Describe the basic movements of gastrulation in placental mammals and be able to compare them to other amniotes.
Identify the mammalian equivalents of the Organizer and anterior mesoendoderm and describe experiments that demonstrate similar molecules are expressed in this tissue and required for normal axis specification and neural induction.
Compare and contrast – in very general terms – the similarities and differences between various vertebrates, in terms of gastrulation and Organizer differentiation.
Explain why biological “facts” may be an insufficient basis for ethical decision-making regarding embryos.
Explain why procedures involving the intentional destruction of embryos may be ethically controversial.
Explain the concept of a worldview, and how ontology, ethics, and religion shape worldviews as they relate to the status of the human embryo.
Provide examples of the role of intuition in ethical decision-making as it relates to stem cells.
Provide examples of consequentialist and deontological arguments for and against destruction of embryos.
Provide examples of how religious worldviews influence ethical decision-making about embryos.
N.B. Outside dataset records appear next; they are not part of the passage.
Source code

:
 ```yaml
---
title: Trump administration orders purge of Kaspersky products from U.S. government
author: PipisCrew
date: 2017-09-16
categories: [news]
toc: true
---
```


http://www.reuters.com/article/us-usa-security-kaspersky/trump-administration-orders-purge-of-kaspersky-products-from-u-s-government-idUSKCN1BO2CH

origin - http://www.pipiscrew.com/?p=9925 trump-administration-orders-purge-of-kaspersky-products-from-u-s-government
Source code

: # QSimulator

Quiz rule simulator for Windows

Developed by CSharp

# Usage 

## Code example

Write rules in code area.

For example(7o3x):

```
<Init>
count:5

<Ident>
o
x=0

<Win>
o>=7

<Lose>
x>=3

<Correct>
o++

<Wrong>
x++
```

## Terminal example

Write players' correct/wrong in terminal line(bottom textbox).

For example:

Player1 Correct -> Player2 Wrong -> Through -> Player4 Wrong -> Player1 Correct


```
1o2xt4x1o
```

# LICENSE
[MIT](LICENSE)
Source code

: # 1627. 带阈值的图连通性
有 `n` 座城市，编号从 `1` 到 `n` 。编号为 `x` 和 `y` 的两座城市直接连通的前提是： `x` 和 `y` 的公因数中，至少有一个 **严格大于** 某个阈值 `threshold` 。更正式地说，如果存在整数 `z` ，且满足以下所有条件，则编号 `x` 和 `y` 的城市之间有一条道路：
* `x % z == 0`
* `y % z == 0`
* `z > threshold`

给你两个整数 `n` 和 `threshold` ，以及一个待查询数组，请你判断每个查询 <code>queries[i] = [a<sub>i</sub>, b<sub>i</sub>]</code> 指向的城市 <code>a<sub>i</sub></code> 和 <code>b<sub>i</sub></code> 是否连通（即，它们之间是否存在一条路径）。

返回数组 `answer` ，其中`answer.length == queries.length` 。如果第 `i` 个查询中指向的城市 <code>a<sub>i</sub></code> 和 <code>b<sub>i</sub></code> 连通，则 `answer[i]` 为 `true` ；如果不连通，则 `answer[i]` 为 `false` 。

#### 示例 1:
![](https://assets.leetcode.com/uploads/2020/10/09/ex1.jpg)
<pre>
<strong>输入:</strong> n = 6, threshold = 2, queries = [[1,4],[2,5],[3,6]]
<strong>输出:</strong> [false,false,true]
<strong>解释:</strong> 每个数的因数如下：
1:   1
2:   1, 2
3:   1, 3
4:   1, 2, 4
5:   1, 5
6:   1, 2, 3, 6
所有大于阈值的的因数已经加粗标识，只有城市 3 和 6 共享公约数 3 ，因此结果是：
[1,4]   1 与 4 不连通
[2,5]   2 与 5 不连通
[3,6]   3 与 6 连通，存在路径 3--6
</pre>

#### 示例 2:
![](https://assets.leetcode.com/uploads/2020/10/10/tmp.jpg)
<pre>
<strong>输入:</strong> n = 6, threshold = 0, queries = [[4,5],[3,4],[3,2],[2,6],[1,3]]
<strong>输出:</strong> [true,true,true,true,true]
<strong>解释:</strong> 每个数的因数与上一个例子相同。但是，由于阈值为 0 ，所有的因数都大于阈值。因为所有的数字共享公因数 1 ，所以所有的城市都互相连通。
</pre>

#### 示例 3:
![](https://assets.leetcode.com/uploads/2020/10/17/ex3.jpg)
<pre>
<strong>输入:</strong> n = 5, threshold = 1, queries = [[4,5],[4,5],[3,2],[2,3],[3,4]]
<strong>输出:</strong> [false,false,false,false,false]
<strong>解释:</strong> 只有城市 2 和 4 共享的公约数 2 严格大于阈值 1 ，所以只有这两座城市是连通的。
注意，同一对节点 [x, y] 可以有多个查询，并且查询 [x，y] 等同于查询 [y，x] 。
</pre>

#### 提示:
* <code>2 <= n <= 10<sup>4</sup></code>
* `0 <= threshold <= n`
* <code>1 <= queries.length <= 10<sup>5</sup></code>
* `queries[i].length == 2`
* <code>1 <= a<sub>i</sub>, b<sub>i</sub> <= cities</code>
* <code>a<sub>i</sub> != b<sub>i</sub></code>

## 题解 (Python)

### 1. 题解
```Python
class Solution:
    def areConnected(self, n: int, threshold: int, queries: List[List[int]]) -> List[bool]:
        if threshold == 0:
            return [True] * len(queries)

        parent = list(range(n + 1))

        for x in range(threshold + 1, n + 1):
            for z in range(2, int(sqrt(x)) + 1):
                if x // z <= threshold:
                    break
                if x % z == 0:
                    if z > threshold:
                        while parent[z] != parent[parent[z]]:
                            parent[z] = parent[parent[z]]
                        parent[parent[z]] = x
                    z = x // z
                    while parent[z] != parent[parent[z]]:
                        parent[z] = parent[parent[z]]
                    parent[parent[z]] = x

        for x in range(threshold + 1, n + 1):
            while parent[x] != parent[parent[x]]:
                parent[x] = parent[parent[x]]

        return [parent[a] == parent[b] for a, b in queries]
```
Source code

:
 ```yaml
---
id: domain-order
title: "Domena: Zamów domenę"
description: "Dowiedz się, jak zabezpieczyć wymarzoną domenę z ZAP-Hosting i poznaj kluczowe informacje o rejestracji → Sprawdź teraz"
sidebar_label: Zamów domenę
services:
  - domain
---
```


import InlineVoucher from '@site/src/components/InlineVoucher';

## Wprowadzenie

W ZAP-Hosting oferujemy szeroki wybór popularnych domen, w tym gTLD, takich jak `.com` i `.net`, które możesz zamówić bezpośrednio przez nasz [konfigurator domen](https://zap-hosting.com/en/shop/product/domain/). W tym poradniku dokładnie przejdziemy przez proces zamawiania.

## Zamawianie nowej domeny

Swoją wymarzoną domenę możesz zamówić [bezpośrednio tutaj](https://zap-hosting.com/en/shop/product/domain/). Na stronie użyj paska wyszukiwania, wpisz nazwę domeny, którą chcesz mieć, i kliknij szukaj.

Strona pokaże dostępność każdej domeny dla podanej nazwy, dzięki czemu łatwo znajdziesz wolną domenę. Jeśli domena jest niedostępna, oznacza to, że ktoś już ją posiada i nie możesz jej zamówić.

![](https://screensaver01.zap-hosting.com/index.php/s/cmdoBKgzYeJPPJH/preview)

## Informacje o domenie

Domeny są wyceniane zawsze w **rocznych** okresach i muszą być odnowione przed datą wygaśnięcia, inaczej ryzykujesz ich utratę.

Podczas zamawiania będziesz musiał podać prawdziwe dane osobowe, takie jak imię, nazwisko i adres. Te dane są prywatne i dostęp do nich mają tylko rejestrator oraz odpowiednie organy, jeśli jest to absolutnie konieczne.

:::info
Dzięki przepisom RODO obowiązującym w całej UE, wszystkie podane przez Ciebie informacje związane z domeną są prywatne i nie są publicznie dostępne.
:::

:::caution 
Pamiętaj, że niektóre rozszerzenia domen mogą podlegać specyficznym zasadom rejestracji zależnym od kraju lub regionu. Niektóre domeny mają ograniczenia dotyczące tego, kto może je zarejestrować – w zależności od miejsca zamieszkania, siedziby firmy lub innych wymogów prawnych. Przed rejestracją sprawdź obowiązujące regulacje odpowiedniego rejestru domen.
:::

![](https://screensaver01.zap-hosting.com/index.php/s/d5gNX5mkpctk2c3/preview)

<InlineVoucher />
Explain the basic procedures involved in PGD, why the totipotency of 8-cell uncompacted (or earlier) blastomeres was key to an early version of this technique, and how more recent procedures perform PGD
Identify how PGD could be used for sex selection and using other genotypic criteria, including single-gene genetic disorders.
Provide evidence that sex-selective abortion has led to sex-specific imbalances in live births in some countries worldwide, and that it has been used to eliminate Down syndrome individuals from some human populations.
Identify ethical argumentation regarding human embryos in everyday human discourse, using classic, culturally embedded television documentary footage as an example.
Explain why technologies related to synthetic embryos (review) and ex utero culturing of mammalian embryos have the potential to complicate ethical discussions related to human embryos.